April 27th, 2008 by ~

Let me tell you why we do it this way…

I spot two kinds of people in the kitchen. One type has the tendency to listen to your instructions in order to do, and get the job done. It’s the “Is This Going To Be On The Test” mentality. The way education as we know it is set up enables this bent. Just the facts, bottom line, and Git-R-Done are among the text of the mantra.

And then there are those who listen to instruction in order to learn. These are the easiest to teach, because they realize learning is as much their job as it belongs to the teacher. These are the extra credits kids that everyone hated. Teachers prayed to be blessed with a class full of these types. And God once again never answered the petition.

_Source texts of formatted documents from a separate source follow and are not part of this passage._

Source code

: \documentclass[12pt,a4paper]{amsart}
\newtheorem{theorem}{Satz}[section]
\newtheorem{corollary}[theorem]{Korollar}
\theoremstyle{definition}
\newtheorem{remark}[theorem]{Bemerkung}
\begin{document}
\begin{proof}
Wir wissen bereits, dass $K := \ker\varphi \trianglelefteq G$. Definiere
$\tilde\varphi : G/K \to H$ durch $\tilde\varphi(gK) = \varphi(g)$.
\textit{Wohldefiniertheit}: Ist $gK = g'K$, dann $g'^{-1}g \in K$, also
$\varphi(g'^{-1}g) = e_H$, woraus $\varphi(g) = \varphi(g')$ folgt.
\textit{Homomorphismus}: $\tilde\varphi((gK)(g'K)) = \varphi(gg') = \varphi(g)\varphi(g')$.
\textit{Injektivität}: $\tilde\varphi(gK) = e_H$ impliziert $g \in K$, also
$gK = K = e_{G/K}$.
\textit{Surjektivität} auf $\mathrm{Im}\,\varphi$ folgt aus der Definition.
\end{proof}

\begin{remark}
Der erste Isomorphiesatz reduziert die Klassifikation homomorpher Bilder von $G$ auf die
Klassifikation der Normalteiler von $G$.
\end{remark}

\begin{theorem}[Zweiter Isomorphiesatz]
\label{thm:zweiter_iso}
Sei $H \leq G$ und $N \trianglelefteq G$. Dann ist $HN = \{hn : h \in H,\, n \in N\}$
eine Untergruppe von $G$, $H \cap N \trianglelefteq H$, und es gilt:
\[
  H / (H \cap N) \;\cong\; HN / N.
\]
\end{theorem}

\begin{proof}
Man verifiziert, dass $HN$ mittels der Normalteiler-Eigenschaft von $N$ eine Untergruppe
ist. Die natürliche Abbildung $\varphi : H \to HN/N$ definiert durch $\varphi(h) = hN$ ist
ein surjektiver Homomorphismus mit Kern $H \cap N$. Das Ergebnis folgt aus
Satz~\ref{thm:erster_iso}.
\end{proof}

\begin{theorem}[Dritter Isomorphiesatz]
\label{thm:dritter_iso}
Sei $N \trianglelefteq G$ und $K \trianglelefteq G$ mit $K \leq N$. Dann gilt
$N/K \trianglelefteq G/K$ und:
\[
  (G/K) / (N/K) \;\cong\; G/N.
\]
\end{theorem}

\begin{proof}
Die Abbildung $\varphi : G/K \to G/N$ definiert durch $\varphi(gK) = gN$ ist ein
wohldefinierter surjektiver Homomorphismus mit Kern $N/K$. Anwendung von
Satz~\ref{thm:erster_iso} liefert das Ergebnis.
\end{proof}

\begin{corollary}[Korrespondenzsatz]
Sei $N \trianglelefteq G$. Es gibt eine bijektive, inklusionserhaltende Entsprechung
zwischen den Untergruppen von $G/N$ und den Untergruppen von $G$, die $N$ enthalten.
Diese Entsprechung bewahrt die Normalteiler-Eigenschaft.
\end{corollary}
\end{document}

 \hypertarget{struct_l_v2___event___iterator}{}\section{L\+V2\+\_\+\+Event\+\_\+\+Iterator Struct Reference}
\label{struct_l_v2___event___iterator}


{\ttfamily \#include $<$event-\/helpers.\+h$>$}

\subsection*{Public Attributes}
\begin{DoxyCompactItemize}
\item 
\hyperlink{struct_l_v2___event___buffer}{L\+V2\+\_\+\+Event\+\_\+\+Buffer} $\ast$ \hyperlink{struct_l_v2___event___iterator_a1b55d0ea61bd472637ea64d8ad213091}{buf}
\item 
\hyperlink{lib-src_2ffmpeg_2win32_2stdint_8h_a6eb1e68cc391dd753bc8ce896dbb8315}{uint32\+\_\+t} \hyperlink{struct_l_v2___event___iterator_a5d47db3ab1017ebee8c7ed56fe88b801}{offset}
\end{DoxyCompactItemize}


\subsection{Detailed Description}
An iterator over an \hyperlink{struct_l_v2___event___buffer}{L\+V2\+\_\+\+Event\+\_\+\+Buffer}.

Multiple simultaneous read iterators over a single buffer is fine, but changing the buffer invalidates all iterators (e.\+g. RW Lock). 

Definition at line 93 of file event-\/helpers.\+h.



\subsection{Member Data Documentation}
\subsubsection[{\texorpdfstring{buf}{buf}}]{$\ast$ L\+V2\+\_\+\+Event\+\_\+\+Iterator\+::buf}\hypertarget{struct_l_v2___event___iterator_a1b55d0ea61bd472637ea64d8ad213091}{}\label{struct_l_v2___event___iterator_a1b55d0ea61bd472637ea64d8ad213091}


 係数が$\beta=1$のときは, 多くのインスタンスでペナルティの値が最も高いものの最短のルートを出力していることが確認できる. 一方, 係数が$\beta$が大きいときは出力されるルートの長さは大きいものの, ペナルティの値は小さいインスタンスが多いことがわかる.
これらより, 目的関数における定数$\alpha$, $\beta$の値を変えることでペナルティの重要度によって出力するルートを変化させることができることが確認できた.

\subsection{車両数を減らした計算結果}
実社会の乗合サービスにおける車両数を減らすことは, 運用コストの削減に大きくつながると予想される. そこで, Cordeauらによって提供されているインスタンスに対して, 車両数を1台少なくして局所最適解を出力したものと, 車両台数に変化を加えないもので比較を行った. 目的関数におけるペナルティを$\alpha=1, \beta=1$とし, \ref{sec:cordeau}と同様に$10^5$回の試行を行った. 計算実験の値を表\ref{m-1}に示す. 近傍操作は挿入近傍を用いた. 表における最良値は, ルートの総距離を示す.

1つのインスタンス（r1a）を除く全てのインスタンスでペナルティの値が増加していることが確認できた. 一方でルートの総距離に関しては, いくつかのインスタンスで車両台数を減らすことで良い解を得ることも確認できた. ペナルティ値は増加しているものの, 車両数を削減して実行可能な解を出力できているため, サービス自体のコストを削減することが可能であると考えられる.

You’re short handed in the kitchen. You need someone to assemble the pesto, so you pull the first available person over and walk through the ingredient list with him. Step by step instructions are given, along with any timesaver trick you can think of, and you’re off to tie up the next loose end before the whole fabric gets unraveled.

Come back and the pesto is perfect. Looks right, tastes right, just as you explained. You have a new person who can be called on to make the pesto again, right?

Not so fast.

The next time you ask the same guy to make pesto again a few days later, and it turns out a mushy mess. What happened?

Consider this; could it be because he was listening to your instructions just to DO what you told him at that moment, and not to LEARN the process and how make it a part of his understanding of the overall contribution of his job?

As I lead in the kitchen, I must recognize this propensity toward doing instead of learning. Against the tide of urgency and the endless waves of tasks to accomplish in the day, I must row in a direction away from just getting the job done. Not only is it my role to teach the skills of HOW to make an excellent pesto, but also WHY we make it the way we do.

HOW is the first step, but WHY must always follow. Good teaching and good learning never let go of either.